*** Block opens ***
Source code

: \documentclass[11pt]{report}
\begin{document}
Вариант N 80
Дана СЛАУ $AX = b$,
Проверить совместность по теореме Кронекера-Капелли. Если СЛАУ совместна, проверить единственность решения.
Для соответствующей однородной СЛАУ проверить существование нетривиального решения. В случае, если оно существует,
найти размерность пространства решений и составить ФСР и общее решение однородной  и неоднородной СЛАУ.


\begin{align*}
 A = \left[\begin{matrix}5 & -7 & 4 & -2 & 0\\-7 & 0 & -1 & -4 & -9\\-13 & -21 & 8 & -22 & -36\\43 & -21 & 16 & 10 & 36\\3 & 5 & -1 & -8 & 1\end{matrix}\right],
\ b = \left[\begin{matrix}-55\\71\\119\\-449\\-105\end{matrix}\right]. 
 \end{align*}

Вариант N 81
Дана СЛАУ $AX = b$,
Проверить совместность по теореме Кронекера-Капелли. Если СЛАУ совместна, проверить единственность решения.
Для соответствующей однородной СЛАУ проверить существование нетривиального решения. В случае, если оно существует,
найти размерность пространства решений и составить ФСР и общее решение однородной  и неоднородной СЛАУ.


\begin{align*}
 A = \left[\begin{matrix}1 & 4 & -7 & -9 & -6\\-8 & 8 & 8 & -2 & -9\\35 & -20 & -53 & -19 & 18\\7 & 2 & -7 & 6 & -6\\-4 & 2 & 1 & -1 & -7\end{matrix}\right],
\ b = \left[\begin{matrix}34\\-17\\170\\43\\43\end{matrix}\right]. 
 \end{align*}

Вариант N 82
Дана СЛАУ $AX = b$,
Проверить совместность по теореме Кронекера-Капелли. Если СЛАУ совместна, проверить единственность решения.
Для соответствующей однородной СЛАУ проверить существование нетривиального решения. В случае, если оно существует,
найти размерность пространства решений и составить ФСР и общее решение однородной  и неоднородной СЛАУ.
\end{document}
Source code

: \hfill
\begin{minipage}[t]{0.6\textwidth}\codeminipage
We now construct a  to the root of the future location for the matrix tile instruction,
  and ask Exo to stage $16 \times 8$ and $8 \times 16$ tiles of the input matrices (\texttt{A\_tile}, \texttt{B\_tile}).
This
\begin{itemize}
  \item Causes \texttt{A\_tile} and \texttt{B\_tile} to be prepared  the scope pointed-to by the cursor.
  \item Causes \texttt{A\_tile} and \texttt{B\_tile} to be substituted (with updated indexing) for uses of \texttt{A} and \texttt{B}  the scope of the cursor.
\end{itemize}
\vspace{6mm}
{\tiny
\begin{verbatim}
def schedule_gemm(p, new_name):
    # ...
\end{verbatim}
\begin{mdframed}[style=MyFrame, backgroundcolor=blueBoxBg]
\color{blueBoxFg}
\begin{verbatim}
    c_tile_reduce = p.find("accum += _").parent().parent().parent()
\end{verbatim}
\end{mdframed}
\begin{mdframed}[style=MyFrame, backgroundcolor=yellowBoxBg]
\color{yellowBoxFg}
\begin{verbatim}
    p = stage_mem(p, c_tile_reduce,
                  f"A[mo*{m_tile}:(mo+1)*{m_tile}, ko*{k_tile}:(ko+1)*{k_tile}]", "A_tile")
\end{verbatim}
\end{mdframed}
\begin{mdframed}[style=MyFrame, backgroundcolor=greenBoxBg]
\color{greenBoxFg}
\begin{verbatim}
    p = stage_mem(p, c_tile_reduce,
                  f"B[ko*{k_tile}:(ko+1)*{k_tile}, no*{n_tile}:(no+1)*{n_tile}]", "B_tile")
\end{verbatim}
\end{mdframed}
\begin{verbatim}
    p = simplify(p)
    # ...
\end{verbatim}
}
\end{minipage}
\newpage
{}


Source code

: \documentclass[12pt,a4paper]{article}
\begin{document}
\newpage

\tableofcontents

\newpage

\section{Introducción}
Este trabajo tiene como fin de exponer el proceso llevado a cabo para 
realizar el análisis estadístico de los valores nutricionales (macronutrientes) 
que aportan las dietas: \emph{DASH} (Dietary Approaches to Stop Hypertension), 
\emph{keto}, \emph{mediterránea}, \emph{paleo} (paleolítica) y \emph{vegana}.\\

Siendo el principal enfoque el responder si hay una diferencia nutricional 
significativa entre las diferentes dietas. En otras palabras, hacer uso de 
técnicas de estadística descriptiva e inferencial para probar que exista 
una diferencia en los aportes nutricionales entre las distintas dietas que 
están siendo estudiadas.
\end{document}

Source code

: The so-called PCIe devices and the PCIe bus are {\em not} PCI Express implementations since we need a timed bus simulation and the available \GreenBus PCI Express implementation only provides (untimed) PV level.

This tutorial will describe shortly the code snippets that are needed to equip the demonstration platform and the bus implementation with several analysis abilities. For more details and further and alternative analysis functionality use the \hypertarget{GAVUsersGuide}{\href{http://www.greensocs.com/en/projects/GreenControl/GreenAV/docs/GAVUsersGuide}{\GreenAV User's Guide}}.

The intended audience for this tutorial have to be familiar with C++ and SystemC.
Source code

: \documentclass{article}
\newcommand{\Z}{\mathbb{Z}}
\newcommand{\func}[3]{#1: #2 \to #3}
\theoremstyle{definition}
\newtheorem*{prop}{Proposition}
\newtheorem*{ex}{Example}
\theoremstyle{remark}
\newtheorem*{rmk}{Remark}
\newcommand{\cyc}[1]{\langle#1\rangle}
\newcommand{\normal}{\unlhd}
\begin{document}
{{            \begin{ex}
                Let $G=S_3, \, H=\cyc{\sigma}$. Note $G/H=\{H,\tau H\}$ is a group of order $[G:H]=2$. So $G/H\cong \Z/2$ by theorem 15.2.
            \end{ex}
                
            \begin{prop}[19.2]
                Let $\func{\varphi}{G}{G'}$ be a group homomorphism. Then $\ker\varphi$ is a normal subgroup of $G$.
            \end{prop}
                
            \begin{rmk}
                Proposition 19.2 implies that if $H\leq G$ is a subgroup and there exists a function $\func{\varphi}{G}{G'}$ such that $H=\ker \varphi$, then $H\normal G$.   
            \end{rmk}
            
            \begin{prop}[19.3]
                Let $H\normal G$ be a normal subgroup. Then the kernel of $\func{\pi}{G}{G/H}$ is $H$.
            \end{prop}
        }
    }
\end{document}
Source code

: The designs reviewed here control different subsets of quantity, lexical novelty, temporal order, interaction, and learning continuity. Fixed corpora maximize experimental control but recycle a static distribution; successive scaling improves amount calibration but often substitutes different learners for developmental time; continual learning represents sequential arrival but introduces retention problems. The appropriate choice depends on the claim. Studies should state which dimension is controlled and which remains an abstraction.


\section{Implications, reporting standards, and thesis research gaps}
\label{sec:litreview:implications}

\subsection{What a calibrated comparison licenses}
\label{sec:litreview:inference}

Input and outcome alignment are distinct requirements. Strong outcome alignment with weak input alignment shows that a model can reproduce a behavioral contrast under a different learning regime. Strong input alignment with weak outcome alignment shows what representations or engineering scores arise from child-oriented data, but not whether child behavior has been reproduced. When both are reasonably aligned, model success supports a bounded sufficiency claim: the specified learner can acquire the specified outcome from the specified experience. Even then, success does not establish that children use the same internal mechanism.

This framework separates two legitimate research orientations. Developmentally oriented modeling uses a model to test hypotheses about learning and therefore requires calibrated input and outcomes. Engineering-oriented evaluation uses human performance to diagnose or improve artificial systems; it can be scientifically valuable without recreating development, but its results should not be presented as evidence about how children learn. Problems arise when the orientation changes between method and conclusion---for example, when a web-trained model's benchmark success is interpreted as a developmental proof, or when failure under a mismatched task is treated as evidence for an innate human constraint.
*** Block closes ***
WHAT IS BEING ASKED: Could you transcribe all of the entries exactly, leaving nothing out?

ANSWER SPACE:
Source code

: \documentclass[11pt]{report}
\begin{document}
Вариант N 80
Дана СЛАУ $AX = b$,
Проверить совместность по теореме Кронекера-Капелли. Если СЛАУ совместна, проверить единственность решения.
Для соответствующей однородной СЛАУ проверить существование нетривиального решения. В случае, если оно существует,
найти размерность пространства решений и составить ФСР и общее решение однородной  и неоднородной СЛАУ.


\begin{align*}
 A = \left[\begin{matrix}5 & -7 & 4 & -2 & 0\\-7 & 0 & -1 & -4 & -9\\-13 & -21 & 8 & -22 & -36\\43 & -21 & 16 & 10 & 36\\3 & 5 & -1 & -8 & 1\end{matrix}\right],
\ b = \left[\begin{matrix}-55\\71\\119\\-449\\-105\end{matrix}\right]. 
 \end{align*}

Вариант N 81
Дана СЛАУ $AX = b$,
Проверить совместность по теореме Кронекера-Капелли. Если СЛАУ совместна, проверить единственность решения.
Для соответствующей однородной СЛАУ проверить существование нетривиального решения. В случае, если оно существует,
найти размерность пространства решений и составить ФСР и общее решение однородной  и неоднородной СЛАУ.


\begin{align*}
 A = \left[\begin{matrix}1 & 4 & -7 & -9 & -6\\-8 & 8 & 8 & -2 & -9\\35 & -20 & -53 & -19 & 18\\7 & 2 & -7 & 6 & -6\\-4 & 2 & 1 & -1 & -7\end{matrix}\right],
\ b = \left[\begin{matrix}34\\-17\\170\\43\\43\end{matrix}\right]. 
 \end{align*}

Вариант N 82
Дана СЛАУ $AX = b$,
Проверить совместность по теореме Кронекера-Капелли. Если СЛАУ совместна, проверить единственность решения.
Для соответствующей однородной СЛАУ проверить существование нетривиального решения. В случае, если оно существует,
найти размерность пространства решений и составить ФСР и общее решение однородной  и неоднородной СЛАУ.
\end{document}
Source code

: \hfill
\begin{minipage}[t]{0.6\textwidth}\codeminipage
We now construct a  to the root of the future location for the matrix tile instruction,
  and ask Exo to stage $16 \times 8$ and $8 \times 16$ tiles of the input matrices (\texttt{A\_tile}, \texttt{B\_tile}).
This
\begin{itemize}
  \item Causes \texttt{A\_tile} and \texttt{B\_tile} to be prepared  the scope pointed-to by the cursor.
  \item Causes \texttt{A\_tile} and \texttt{B\_tile} to be substituted (with updated indexing) for uses of \texttt{A} and \texttt{B}  the scope of the cursor.
\end{itemize}
\vspace{6mm}
{\tiny
\begin{verbatim}
def schedule_gemm(p, new_name):
    # ...
\end{verbatim}
\begin{mdframed}[style=MyFrame, backgroundcolor=blueBoxBg]
\color{blueBoxFg}
\begin{verbatim}
    c_tile_reduce = p.find("accum += _").parent().parent().parent()
\end{verbatim}
\end{mdframed}
\begin{mdframed}[style=MyFrame, backgroundcolor=yellowBoxBg]
\color{yellowBoxFg}
\begin{verbatim}
    p = stage_mem(p, c_tile_reduce,
                  f"A[mo*{m_tile}:(mo+1)*{m_tile}, ko*{k_tile}:(ko+1)*{k_tile}]", "A_tile")
\end{verbatim}
\end{mdframed}
\begin{mdframed}[style=MyFrame, backgroundcolor=greenBoxBg]
\color{greenBoxFg}
\begin{verbatim}
    p = stage_mem(p, c_tile_reduce,
                  f"B[ko*{k_tile}:(ko+1)*{k_tile}, no*{n_tile}:(no+1)*{n_tile}]", "B_tile")
\end{verbatim}
\end{mdframed}
\begin{verbatim}
    p = simplify(p)
    # ...
\end{verbatim}
}
\end{minipage}
\newpage
{}


Source code

: \documentclass[12pt,a4paper]{article}
\begin{document}
\newpage

\tableofcontents

\newpage

\section{Introducción}
Este trabajo tiene como fin de exponer el proceso llevado a cabo para 
realizar el análisis estadístico de los valores nutricionales (macronutrientes) 
que aportan las dietas: \emph{DASH} (Dietary Approaches to Stop Hypertension), 
\emph{keto}, \emph{mediterránea}, \emph{paleo} (paleolítica) y \emph{vegana}.\\

Siendo el principal enfoque el responder si hay una diferencia nutricional 
significativa entre las diferentes dietas. En otras palabras, hacer uso de 
técnicas de estadística descriptiva e inferencial para probar que exista 
una diferencia en los aportes nutricionales entre las distintas dietas que 
están siendo estudiadas.
\end{document}

Source code

: The so-called PCIe devices and the PCIe bus are {\em not} PCI Express implementations since we need a timed bus simulation and the available \GreenBus PCI Express implementation only provides (untimed) PV level.

This tutorial will describe shortly the code snippets that are needed to equip the demonstration platform and the bus implementation with several analysis abilities. For more details and further and alternative analysis functionality use the \hypertarget{GAVUsersGuide}{\href{http://www.greensocs.com/en/projects/GreenControl/GreenAV/docs/GAVUsersGuide}{\GreenAV User's Guide}}.

The intended audience for this tutorial have to be familiar with C++ and SystemC.
Source code

: \documentclass{article}
\newcommand{\Z}{\mathbb{Z}}
\newcommand{\func}[3]{#1: #2 \to #3}
\theoremstyle{definition}
\newtheorem*{prop}{Proposition}
\newtheorem*{ex}{Example}
\theoremstyle{remark}
\newtheorem*{rmk}{Remark}
\newcommand{\cyc}[1]{\langle#1\rangle}
\newcommand{\normal}{\unlhd}
\begin{document}
{{            \begin{ex}
                Let $G=S_3, \, H=\cyc{\sigma}$. Note $G/H=\{H,\tau H\}$ is a group of order $[G:H]=2$. So $G/H\cong \Z/2$ by theorem 15.2.
            \end{ex}
                
            \begin{prop}[19.2]
                Let $\func{\varphi}{G}{G'}$ be a group homomorphism. Then $\ker\varphi$ is a normal subgroup of $G$.
            \end{prop}
                
            \begin{rmk}
                Proposition 19.2 implies that if $H\leq G$ is a subgroup and there exists a function $\func{\varphi}{G}{G'}$ such that $H=\ker \varphi$, then $H\normal G$.   
            \end{rmk}
            
            \begin{prop}[19.3]
                Let $H\normal G$ be a normal subgroup. Then the kernel of $\func{\pi}{G}{G/H}$ is $H$.
            \end{prop}
        }
    }
\end{document}
Source code

: The designs reviewed here control different subsets of quantity, lexical novelty, temporal order, interaction, and learning continuity. Fixed corpora maximize experimental control but recycle a static distribution; successive scaling improves amount calibration but often substitutes different learners for developmental time; continual learning represents sequential arrival but introduces retention problems. The appropriate choice depends on the claim. Studies should state which dimension is controlled and which remains an abstraction.


\section{Implications, reporting standards, and thesis research gaps}
\label{sec:litreview:implications}

\subsection{What a calibrated comparison licenses}
\label{sec:litreview:inference}

Input and outcome alignment are distinct requirements. Strong outcome alignment with weak input alignment shows that a model can reproduce a behavioral contrast under a different learning regime. Strong input alignment with weak outcome alignment shows what representations or engineering scores arise from child-oriented data, but not whether child behavior has been reproduced. When both are reasonably aligned, model success supports a bounded sufficiency claim: the specified learner can acquire the specified outcome from the specified experience. Even then, success does not establish that children use the same internal mechanism.

This framework separates two legitimate research orientations. Developmentally oriented modeling uses a model to test hypotheses about learning and therefore requires calibrated input and outcomes. Engineering-oriented evaluation uses human performance to diagnose or improve artificial systems; it can be scientifically valuable without recreating development, but its results should not be presented as evidence about how children learn. Problems arise when the orientation changes between method and conclusion---for example, when a web-trained model's benchmark success is interpreted as a developmental proof, or when failure under a mismatched task is treated as evidence for an innate human constraint.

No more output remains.